> **Task description**
Scan the records below for the line with "#### Code Together - (Come Together parody)" and the line with "The Meeting Scheduler". Repeat those two lines and every line between them exactly, and nothing else.
*** Records supplied ***
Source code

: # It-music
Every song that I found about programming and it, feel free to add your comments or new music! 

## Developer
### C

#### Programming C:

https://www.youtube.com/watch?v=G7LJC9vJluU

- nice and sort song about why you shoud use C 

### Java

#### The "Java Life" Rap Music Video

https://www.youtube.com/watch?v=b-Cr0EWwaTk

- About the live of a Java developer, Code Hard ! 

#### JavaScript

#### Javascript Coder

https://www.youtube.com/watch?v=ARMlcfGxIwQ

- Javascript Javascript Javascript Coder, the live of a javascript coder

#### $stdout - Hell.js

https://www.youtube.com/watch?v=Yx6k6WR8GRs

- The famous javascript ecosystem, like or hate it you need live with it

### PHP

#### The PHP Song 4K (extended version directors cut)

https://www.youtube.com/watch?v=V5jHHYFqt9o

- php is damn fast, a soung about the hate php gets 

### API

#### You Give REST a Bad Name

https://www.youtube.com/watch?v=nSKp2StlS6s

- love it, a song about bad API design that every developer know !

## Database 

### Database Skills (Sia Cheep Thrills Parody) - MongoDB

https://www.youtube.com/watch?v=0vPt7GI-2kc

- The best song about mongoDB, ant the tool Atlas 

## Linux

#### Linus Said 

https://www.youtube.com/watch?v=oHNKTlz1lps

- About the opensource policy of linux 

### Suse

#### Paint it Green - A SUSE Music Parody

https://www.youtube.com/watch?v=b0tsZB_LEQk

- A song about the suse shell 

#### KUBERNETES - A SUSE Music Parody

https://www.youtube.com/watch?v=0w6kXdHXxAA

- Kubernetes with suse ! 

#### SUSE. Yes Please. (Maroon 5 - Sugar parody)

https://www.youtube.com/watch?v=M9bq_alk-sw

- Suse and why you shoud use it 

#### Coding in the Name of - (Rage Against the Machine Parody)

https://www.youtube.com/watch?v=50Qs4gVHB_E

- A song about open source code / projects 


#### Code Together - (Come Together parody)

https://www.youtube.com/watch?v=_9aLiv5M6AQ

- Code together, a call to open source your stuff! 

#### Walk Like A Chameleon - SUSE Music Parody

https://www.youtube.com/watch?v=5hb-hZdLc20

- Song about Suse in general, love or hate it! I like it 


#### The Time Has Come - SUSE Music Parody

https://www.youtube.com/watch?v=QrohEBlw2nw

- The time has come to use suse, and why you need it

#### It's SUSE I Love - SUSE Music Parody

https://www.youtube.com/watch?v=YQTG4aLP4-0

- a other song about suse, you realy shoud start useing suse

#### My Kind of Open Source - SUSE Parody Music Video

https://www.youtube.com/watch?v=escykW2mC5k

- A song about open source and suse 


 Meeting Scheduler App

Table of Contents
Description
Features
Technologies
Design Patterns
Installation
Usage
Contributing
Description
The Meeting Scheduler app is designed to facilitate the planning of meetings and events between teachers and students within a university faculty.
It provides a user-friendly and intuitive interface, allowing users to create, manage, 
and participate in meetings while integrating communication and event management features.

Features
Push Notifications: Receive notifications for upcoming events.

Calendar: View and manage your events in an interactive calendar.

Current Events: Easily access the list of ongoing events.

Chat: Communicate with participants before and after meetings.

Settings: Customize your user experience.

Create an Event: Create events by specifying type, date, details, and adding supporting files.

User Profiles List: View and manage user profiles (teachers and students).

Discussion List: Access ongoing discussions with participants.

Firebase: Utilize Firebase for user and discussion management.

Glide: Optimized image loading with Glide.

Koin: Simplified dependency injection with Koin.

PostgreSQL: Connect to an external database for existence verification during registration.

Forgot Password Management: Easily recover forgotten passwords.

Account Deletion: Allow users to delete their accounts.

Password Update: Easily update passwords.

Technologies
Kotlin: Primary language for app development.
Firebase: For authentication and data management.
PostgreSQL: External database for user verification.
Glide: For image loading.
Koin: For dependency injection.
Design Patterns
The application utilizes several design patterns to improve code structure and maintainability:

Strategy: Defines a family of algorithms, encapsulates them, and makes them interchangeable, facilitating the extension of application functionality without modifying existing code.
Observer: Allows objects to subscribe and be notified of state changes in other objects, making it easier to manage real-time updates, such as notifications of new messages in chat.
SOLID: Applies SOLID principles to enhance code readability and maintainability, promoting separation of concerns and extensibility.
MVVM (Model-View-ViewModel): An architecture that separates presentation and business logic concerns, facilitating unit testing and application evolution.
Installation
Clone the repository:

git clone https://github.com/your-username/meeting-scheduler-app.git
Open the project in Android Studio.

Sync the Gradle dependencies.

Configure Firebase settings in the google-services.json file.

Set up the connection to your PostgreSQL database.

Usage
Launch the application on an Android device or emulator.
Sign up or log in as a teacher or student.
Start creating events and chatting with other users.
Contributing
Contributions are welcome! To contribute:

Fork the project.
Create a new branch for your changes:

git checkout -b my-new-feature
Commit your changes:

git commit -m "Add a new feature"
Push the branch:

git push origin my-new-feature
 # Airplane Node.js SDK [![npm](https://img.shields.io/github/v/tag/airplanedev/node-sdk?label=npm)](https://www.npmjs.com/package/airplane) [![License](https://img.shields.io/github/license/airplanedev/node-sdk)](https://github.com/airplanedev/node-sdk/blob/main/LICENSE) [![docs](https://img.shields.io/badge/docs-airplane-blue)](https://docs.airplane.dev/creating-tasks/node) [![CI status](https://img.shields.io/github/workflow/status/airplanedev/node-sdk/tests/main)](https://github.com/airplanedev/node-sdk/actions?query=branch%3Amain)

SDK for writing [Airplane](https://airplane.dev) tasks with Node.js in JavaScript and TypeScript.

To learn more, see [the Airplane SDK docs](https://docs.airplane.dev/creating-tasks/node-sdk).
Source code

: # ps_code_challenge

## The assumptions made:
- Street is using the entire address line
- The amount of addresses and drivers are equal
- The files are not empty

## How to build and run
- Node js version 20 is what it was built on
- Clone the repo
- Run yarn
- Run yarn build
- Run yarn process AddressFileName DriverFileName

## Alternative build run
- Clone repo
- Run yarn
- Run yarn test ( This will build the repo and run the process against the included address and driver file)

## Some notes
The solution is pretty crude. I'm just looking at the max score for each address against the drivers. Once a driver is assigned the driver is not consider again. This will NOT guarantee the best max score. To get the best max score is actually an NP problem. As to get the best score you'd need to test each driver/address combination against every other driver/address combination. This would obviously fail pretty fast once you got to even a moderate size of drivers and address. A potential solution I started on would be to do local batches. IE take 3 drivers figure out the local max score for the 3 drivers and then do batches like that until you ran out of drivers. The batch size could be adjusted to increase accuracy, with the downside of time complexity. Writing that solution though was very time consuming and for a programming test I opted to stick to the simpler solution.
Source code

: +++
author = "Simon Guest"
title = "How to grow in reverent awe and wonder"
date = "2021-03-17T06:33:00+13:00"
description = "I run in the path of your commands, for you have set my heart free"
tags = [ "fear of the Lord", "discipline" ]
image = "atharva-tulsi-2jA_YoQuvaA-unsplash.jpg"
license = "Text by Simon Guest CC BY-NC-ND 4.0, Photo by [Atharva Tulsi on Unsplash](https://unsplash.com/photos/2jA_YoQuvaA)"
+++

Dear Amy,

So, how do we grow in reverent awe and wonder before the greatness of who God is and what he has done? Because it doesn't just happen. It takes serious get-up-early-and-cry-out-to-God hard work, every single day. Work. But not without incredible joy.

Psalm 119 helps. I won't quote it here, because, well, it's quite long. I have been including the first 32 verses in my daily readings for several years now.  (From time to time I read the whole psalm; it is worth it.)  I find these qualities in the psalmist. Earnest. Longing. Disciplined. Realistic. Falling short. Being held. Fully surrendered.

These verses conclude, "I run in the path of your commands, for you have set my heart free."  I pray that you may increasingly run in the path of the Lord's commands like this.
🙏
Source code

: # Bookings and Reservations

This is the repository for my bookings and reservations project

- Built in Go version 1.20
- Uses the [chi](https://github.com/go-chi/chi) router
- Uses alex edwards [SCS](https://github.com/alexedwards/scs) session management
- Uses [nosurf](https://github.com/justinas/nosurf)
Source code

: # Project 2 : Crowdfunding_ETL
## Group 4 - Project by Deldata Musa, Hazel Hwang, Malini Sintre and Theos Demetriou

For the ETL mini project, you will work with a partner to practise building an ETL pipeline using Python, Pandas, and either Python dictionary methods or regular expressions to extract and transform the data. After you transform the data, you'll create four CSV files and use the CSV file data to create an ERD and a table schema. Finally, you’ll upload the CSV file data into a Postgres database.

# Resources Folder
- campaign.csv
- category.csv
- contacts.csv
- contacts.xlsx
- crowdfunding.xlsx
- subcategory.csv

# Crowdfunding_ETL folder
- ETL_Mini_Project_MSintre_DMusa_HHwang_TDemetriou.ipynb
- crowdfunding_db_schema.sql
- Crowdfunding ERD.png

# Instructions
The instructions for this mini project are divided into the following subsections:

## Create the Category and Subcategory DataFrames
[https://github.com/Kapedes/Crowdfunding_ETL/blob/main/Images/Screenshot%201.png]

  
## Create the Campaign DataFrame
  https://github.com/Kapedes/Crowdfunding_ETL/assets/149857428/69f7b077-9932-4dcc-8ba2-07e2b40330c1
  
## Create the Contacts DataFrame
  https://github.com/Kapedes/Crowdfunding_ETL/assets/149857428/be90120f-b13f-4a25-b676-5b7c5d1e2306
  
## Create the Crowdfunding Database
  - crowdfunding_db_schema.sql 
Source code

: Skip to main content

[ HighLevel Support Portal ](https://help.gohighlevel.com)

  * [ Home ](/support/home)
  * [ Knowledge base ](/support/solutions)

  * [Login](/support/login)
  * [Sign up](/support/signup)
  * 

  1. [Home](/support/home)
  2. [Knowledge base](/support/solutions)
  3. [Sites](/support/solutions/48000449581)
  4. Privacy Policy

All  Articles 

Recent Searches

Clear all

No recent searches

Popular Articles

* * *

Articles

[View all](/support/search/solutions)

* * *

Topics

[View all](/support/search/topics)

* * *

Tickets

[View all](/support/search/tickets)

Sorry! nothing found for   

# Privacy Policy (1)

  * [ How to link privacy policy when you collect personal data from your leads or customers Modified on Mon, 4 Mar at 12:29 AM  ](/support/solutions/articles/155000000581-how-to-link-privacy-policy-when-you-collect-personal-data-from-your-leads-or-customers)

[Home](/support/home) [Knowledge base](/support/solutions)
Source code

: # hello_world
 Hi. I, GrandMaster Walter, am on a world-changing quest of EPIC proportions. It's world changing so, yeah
*** End of Records supplied ***
> **Finished task**
#### Code Together - (Come Together parody)

https://www.youtube.com/watch?v=_9aLiv5M6AQ

- Code together, a call to open source your stuff! 

#### Walk Like A Chameleon - SUSE Music Parody

https://www.youtube.com/watch?v=5hb-hZdLc20

- Song about Suse in general, love or hate it! I like it 


#### The Time Has Come - SUSE Music Parody

https://www.youtube.com/watch?v=QrohEBlw2nw

- The time has come to use suse, and why you need it

#### It's SUSE I Love - SUSE Music Parody

https://www.youtube.com/watch?v=YQTG4aLP4-0

- a other song about suse, you realy shoud start useing suse

#### My Kind of Open Source - SUSE Parody Music Video

https://www.youtube.com/watch?v=escykW2mC5k

- A song about open source and suse 


 Meeting Scheduler App

Table of Contents
Description
Features
Technologies
Design Patterns
Installation
Usage
Contributing
Description
The Meeting Scheduler app is designed to facilitate the planning of meetings and events between teachers and students within a university faculty.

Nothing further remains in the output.